Kaiping, Szeyup, Guangdong: Money, bandits, buildings
Szeyup means ‘four counties’ and refers to Taishan, Kaiping, Enping, and Xinhui. In the second half of the 19th century, countless Szeyup residents were pushed out of China by the Taiping Rebellion and Punti-Hakka Clan Wars, and pulled into the US by the California Gold Rush and the building of the Transcontinental Railways. By the first decades of the 20th century, many of them had started to make good money abroad and were sending considerable amounts to their relatives at home.
Unfortunately, wealth rarely travels alone. Szeyup’s increasing riches tempted hungry bandits from near and far, who started plundering villages and taking people captive for ransom. Bandits ranged from river-pirates and former soldiers, to returned coolies, traveling artisans, banished villagers, and poor peasants. They were also typically members of local secret societies, more commonly known as ‘triads’ or mafia.

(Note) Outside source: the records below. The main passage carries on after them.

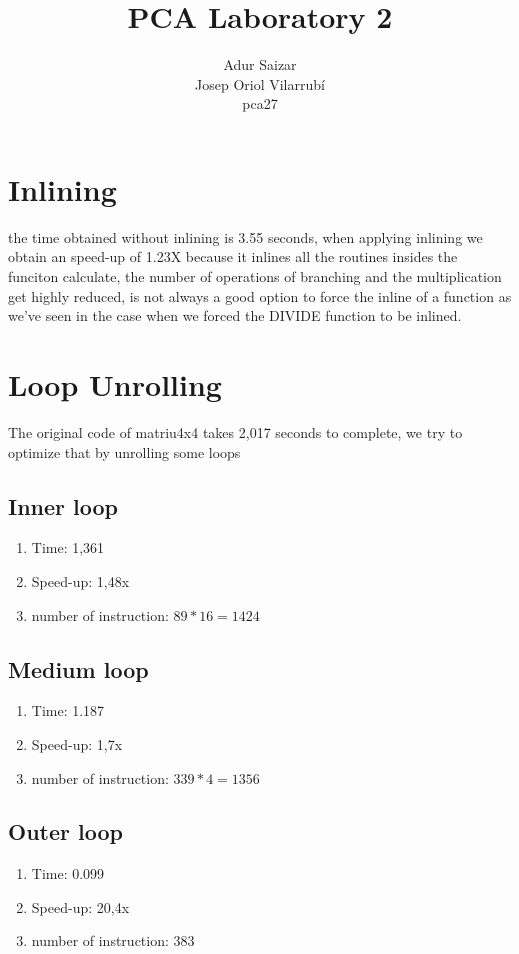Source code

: \documentclass[10pt,a4paper]{article}
\author{Adur Saizar\\ Josep Oriol Vilarrubí\\ pca27}
\title{PCA Laboratory 2}
\begin{document}
\maketitle
\tableofcontents
\pagebreak
\section{Inlining}
the time obtained without inlining is 3.55 seconds, when applying inlining we obtain an speed-up of 1.23X because it inlines all the routines insides the funciton calculate, the number of operations of branching and the multiplication get highly reduced, is not always a good option to force the inline of a function as we've seen in the case when we forced the DIVIDE function to be inlined.
\section{Loop Unrolling}
The original code of matriu4x4 takes 2,017 seconds to complete, we try to optimize that by unrolling some loops
\subsection{Inner loop}
\begin{enumerate}
\item Time: 1,361
\item Speed-up: 1,48x
\item number of instruction: $89 * 16 = 1424$
\end{enumerate}

\subsection{Medium loop}
\begin{enumerate}
\item Time: 1.187
\item Speed-up: 1,7x
\item number of instruction: $339 * 4 = 1356$
\end{enumerate}

\subsection{Outer loop}
\begin{enumerate}
\item Time: 0.099
\item Speed-up: 20,4x
\item number of instruction: 383
\end{enumerate}
\end{document}

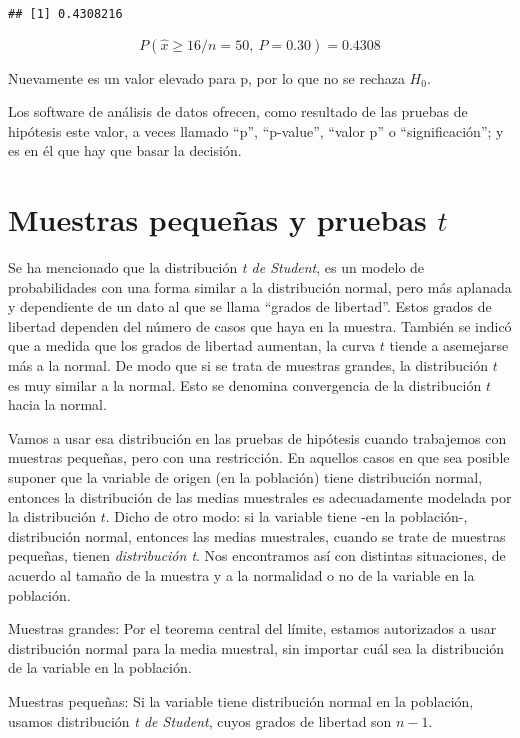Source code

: \documentclass[]{book}
\begin{document}
\begin{verbatim}
## [1] 0.4308216
\end{verbatim}

\[P(\widehat{x} \geq 16/n = 50,\ P = 0.30) = 0.4308\]

Nuevamente es un valor elevado para p, por lo que no se rechaza \(H_{0}\).

Los software de análisis de datos ofrecen, como resultado de las pruebas
de hipótesis este valor, a veces llamado ``p'', ``p-value'', ``valor p'' o
``significación''; y es en él que hay que basar la decisión.

\hypertarget{muestras-pequeuxf1as-y-pruebas-t}{%
\section{\texorpdfstring{Muestras pequeñas y pruebas \(t\)}{Muestras pequeñas y pruebas t}}\label{muestras-pequeuxf1as-y-pruebas-t}}

Se ha mencionado que la distribución \emph{t de Student}, es un modelo de
probabilidades con una forma similar a la distribución normal, pero más
aplanada y dependiente de un dato al que se llama ``grados de libertad''.
Estos grados de libertad dependen del número de casos que haya en la
muestra. También se indicó que a medida que los grados de libertad
aumentan, la curva \(t\) tiende a asemejarse más a la normal. De modo que
si se trata de muestras grandes, la distribución \(t\) es muy similar a la
normal. Esto se denomina convergencia de la distribución \(t\) hacia la
normal.

Vamos a usar esa distribución en las pruebas de hipótesis cuando
trabajemos con muestras pequeñas, pero con una restricción. En aquellos
casos en que sea posible suponer que la variable de origen (en la
población) tiene distribución normal, entonces la distribución de las
medias muestrales es adecuadamente modelada por la distribución \(t\).
Dicho de otro modo: si la variable tiene -en la población-, distribución
normal, entonces las medias muestrales, cuando se trate de muestras
pequeñas, tienen \emph{distribución t}. Nos encontramos así con distintas
situaciones, de acuerdo al tamaño de la muestra y a la normalidad o no
de la variable en la población.

Muestras grandes: Por el teorema central del límite, estamos autorizados
a usar distribución normal para la media muestral, sin importar cuál sea
la distribución de la variable en la población.

Muestras pequeñas: Si la variable tiene distribución normal en la
población, usamos distribución \emph{t de Student}, cuyos grados de libertad
son \(n-1\).
\end{document}
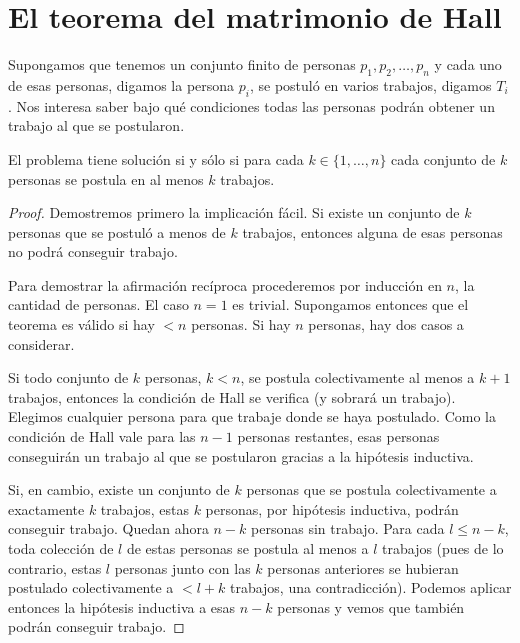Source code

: \chapter{El teorema del matrimonio de Hall}

Supongamos que tenemos un conjunto finito de personas $p_1,p_2,\dots,p_n$ y cada uno de esas 
personas, digamos la persona $p_i$, se postuló en varios trabajos, digamos $T_i$. 
Nos interesa saber bajo qué condiciones todas 
las personas podrán obtener un trabajo al que se postularon. 

\begin{theorem}[Hall]
El problema tiene solución si y sólo si para 
cada $k\in\{1,\dots,n\}$ cada conjunto de $k$ personas 
se postula en al menos $k$ trabajos.
\end{theorem}

\begin{proof}
    Demostremos primero la implicación fácil. Si existe un conjunto de $k$ personas que se postuló a menos de $k$ trabajos, entonces alguna de esas personas 
    no podrá conseguir trabajo. 
    
    Para demostrar la afirmación recíproca procederemos por 
    inducción en $n$, la cantidad de personas. El caso $n=1$ es trivial. Supongamos entonces que el teorema
    es válido si hay $<n$ personas. Si hay $n$ personas, hay dos casos a considerar. 
    
    Si todo conjunto de $k$ personas, $k<n$, se postula colectivamente al menos a $k+1$ trabajos, entonces la condición de Hall se verifica (y sobrará un trabajo). Elegimos
    cualquier persona para que trabaje donde se haya postulado. Como la condición de Hall vale para las $n-1$ personas restantes, esas personas conseguirán un trabajo al que se postularon 
    gracias a la hipótesis inductiva. 
    
    Si, en cambio, existe un conjunto de $k$ personas que se postula colectivamente a exactamente $k$ trabajos, estas $k$ personas, por hipótesis inductiva, podrán conseguir trabajo. 
    Quedan ahora $n-k$ personas sin trabajo. Para cada $l\leq n-k$, toda colección de $l$ de estas personas se postula al menos a $l$ trabajos 
    (pues de lo contrario, estas $l$ personas junto con las $k$ personas anteriores se hubieran postulado colectivamente a $<l+k$ trabajos, una contradicción). Podemos 
    aplicar entonces la hipótesis inductiva a esas $n-k$ personas y vemos que también podrán conseguir trabajo. 
\end{proof}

In response to the banditry, elders of the Szeyup clans began collecting donations from their family members overseas to build fortified, multi-storey, defensive towers made of stone, brick or concrete. Some of these watchtowers would offer shelter to several families, while others were built by single, rich families and used as fortified homes. Today, the Kaiping towers, called ‘diaolou’, are recognized by UNESCO as a World Heritage Site.
An interesting element about the diaolou is their architectural mix: together with traditional Chinese architecture, there are traces of Roman and Greek columns, Mediterranean arches, Turkish domes, Scottish mansions and Mogul Indian manors. This was not the influence of foreigners that had gone to China. Instead, it was the result of Chinese emigrants who had returned to Kaiping from America, Europe, Hong Kong and Malaysia, bringing back new ideas from overseas architecture.